En el G1, la EMH fue de 25,54 días, frente al G2, que fue de unos 20,05 días, siendo esta diferencia estadísticamente significativa. En cuanto a la aparición de faringostoma, fue del 28,2% en el G1 y del 23,7% en el G2, sin llegar a ser estadísticamente significativa (Tabla 4).

 

Tabla 4

 

Analizando de forma independiente al grupo el haber sido sometido o no a VC, o RT previa, no se encuentran diferencias estadísticamente significativas ni en cuanto a la EMH ni a la aparición de faringostoma (Tabla 4).

En el G1 solo el 16% de los pacientes recibió RT previa, porcentaje que fue del 60,5% en el G2. La EMH es mayor en el G1 que en el G2. Dentro de cada grupo es mayor en los pacientes que han recibido RT previa, sin que este resultado llegue a ser estadísticamente significativo. La aparición de faringostoma es mayor en el G1, resultado que es estadísticamente significativo en aquellos pacientes que han recibido RT previa (Tabla 5).

 

Tabla 5

 

Analizando el efecto de VC en cada grupo no se obtiene diferencia estadísticamente significativa ni en cuanto a la EMH ni a la formación de faringostoma (Tabla 6).

Tabla 6

 

Discusión

El desigual número de pacientes en cada grupo se debe al distinto periodo temporal, pero estadísticamente no tiene significación.

En ambos grupos existe una diferencia de edad. Esto puede ser atribuible a que en el G2 un alto porcentaje de pacientes ha recibido tratamiento RT previo a la cirugía.

La aparición de faringostoma en el periodo postoperatorio aumenta claramente la EMH (Fig. 1).

 

Figura 1

 

La EMH fue 5 días superior en el G1 que en el G2 (Fig. 2), una diferencia importante debido al ahorro en costes que supone, que sería de 4375 € de media. Y esta diferencia puede ser claramente atribuida a la utilización de CAH, ya que ni la realización de VC ni el recibir RT previa ha demostrado estadísticamente una prolongación en la EMH.

 

Figura 2

 

No se puede concluir que la RT previa o la realización de VC favorezcan un incremento de la EMH ni la formación de faringostomas (Fig. 3).

 

Figura 3

 

Los pacientes que han recibido RT previa se fistulizan claramente menos en el G2 (26,1%), que en el G1 (42,9%); esta diferencia podría estar justificada por la utilización de CAH en el G2 (Fig. 4).

 

Figura 4

 

El que en el G2 un 60,5% de los pacientes recibiera tratamiento RT previo puede estar justificado por la tendencia actual de un tratamiento curativo menos mutilante y la utilización de protocolos de preservación de órgano.

El que se realice VC en el momento de la cirugía no influye en la EMH (Fig. 5) ni en la formación de faringostoma (Fig. 6).

 

Figura 5

 

Figura 6

 

El beneficio de utilizar CAH está claramente demostrado y coincide con los resultados de otros autores (29,30,33,40,45,45-66): los cambios son más confortables para el paciente (28,66-72), necesita menos desbridamientos (70,73) y se consigue un mejor control de la infección y la humedad (47,48), con lo que el alta hospitalaria puede ser más temprana (67,68).

Por todo esto, el coste-efectividad de utilizar la CAH queda probado tanto en nuestro caso como en el de trabajos previos (28,67-70,72,74-79), incluso en el tratamiento de úlceras en las que hay exposición de hueso (80), aunque otros autores no han encontrado diferencias ni en la cicatrización (48,81), ni en el ahorro de costes sanitarios (81-83).
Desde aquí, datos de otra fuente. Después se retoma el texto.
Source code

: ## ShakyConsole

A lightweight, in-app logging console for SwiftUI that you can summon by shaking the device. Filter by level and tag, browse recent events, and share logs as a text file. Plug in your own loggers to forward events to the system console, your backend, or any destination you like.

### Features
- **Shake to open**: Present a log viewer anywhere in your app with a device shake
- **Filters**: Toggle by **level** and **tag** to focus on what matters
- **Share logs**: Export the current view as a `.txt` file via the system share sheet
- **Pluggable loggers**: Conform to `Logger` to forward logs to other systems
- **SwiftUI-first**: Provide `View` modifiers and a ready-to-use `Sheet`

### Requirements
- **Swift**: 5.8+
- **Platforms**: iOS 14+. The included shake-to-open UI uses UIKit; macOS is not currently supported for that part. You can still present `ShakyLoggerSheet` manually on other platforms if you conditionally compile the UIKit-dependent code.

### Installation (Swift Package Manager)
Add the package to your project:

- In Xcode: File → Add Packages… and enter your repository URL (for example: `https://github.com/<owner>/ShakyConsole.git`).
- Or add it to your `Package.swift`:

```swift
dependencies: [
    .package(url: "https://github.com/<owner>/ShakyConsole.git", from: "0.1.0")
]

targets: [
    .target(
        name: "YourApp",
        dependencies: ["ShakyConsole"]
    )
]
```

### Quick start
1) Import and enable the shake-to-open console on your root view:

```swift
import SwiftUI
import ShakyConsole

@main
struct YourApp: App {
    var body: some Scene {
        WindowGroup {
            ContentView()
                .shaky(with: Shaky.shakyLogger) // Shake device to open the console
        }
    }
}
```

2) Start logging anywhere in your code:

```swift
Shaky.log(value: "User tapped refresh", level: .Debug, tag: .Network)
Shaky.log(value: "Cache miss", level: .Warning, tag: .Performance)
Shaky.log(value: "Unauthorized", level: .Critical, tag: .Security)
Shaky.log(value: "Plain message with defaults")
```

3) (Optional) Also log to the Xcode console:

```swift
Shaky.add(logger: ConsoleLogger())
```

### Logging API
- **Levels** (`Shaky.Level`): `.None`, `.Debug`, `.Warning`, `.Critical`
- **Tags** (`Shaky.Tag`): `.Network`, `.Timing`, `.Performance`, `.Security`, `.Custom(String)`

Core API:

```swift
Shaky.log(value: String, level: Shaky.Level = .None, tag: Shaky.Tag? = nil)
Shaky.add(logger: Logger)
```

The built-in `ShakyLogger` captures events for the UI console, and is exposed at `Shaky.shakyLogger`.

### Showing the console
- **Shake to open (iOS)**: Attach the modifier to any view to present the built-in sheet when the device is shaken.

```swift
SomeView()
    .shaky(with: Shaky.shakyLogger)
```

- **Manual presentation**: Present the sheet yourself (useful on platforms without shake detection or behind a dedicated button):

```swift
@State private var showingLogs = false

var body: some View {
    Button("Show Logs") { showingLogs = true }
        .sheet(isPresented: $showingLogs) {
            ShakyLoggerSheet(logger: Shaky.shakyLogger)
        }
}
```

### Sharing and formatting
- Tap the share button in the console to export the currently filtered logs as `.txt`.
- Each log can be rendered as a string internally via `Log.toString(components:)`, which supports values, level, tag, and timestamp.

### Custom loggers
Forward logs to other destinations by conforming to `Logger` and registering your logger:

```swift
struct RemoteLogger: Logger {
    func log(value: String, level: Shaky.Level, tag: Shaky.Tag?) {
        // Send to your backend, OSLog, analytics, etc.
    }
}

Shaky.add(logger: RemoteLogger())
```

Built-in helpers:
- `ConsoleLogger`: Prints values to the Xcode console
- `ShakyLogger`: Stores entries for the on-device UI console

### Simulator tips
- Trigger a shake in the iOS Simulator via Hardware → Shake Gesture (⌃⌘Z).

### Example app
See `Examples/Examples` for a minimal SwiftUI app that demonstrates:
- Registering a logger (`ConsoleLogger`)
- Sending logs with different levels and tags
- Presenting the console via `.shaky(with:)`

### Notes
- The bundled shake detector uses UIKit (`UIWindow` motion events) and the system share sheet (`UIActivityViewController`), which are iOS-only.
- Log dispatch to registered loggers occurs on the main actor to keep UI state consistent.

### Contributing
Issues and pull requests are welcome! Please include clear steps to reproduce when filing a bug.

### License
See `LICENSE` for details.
A modo de ejemplo se exponen tres casos (Casos 1, 2 y 3) tratados en la Unidad de Heridas Crónicas. Fue al tratar el caso 1, y ver sus buenos resultados, cuando se inició el protocolo de CAH, protocolo que se inicia en el mismo quirófano, al finalizar la cirugía.

 

Caso 1

 

Caso 2

 

Conclusiones

• La mayoría de los pacientes sometidos a cirugía oncológica laríngea son varones, con una media de edad de 60-68 años.

• La formación de faringostoma es la complicación más frecuente.
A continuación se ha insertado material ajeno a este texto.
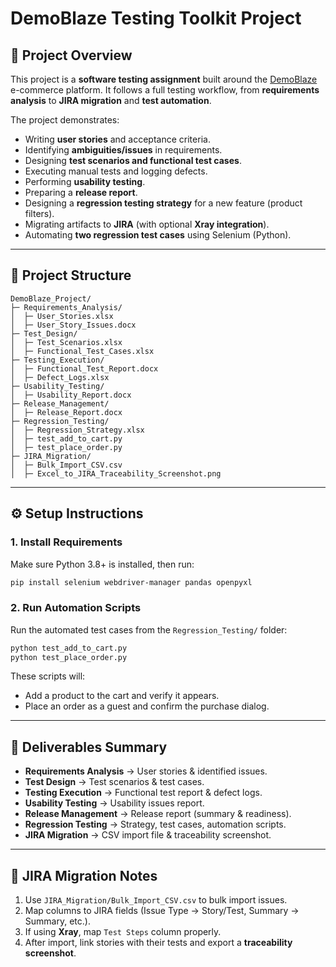 # DemoBlaze Testing Toolkit Project

## 📌 Project Overview

This project is a **software testing assignment** built around the [DemoBlaze](https://www.demoblaze.com/) e-commerce platform.
It follows a full testing workflow, from **requirements analysis** to **JIRA migration** and **test automation**.

The project demonstrates:

* Writing **user stories** and acceptance criteria.
* Identifying **ambiguities/issues** in requirements.
* Designing **test scenarios and functional test cases**.
* Executing manual tests and logging defects.
* Performing **usability testing**.
* Preparing a **release report**.
* Designing a **regression testing strategy** for a new feature (product filters).
* Migrating artifacts to **JIRA** (with optional **Xray integration**).
* Automating **two regression test cases** using Selenium (Python).

---

## 📂 Project Structure

```
DemoBlaze_Project/
├─ Requirements_Analysis/
│  ├─ User_Stories.xlsx
│  ├─ User_Story_Issues.docx
├─ Test_Design/
│  ├─ Test_Scenarios.xlsx
│  ├─ Functional_Test_Cases.xlsx
├─ Testing_Execution/
│  ├─ Functional_Test_Report.docx
│  ├─ Defect_Logs.xlsx
├─ Usability_Testing/
│  ├─ Usability_Report.docx
├─ Release_Management/
│  ├─ Release_Report.docx
├─ Regression_Testing/
│  ├─ Regression_Strategy.xlsx
│  ├─ test_add_to_cart.py
│  ├─ test_place_order.py
├─ JIRA_Migration/
│  ├─ Bulk_Import_CSV.csv
│  ├─ Excel_to_JIRA_Traceability_Screenshot.png
```

---

## ⚙️ Setup Instructions

### 1. Install Requirements

Make sure Python 3.8+ is installed, then run:

```bash
pip install selenium webdriver-manager pandas openpyxl
```

### 2. Run Automation Scripts

Run the automated test cases from the `Regression_Testing/` folder:

```bash
python test_add_to_cart.py
python test_place_order.py
```

These scripts will:

* Add a product to the cart and verify it appears.
* Place an order as a guest and confirm the purchase dialog.

---

## 📑 Deliverables Summary

* **Requirements Analysis** → User stories & identified issues.
* **Test Design** → Test scenarios & test cases.
* **Testing Execution** → Functional test report & defect logs.
* **Usability Testing** → Usability issues report.
* **Release Management** → Release report (summary & readiness).
* **Regression Testing** → Strategy, test cases, automation scripts.
* **JIRA Migration** → CSV import file & traceability screenshot.

---

## 📌 JIRA Migration Notes

1. Use `JIRA_Migration/Bulk_Import_CSV.csv` to bulk import issues.
2. Map columns to JIRA fields (Issue Type → Story/Test, Summary → Summary, etc.).
3. If using **Xray**, map `Test Steps` column properly.
4. After import, link stories with their tests and export a **traceability screenshot**.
• La aparición de faringostoma en el periodo postoperatorio claramente aumenta la estancia media hospitalaria.

• La utilización de la CAH disminuye la estancia media hospitalaria en una media de 5 días, ahorrando de esta forma una media de 4375 €.

• En los pacientes que han recibido RT, la cura en ambiente húmedo disminuye la formación de faringostoma.

• El recibir tratamiento radioterápico previo o la realización de VC no influye en la EMH ni en la formación de faringostoma.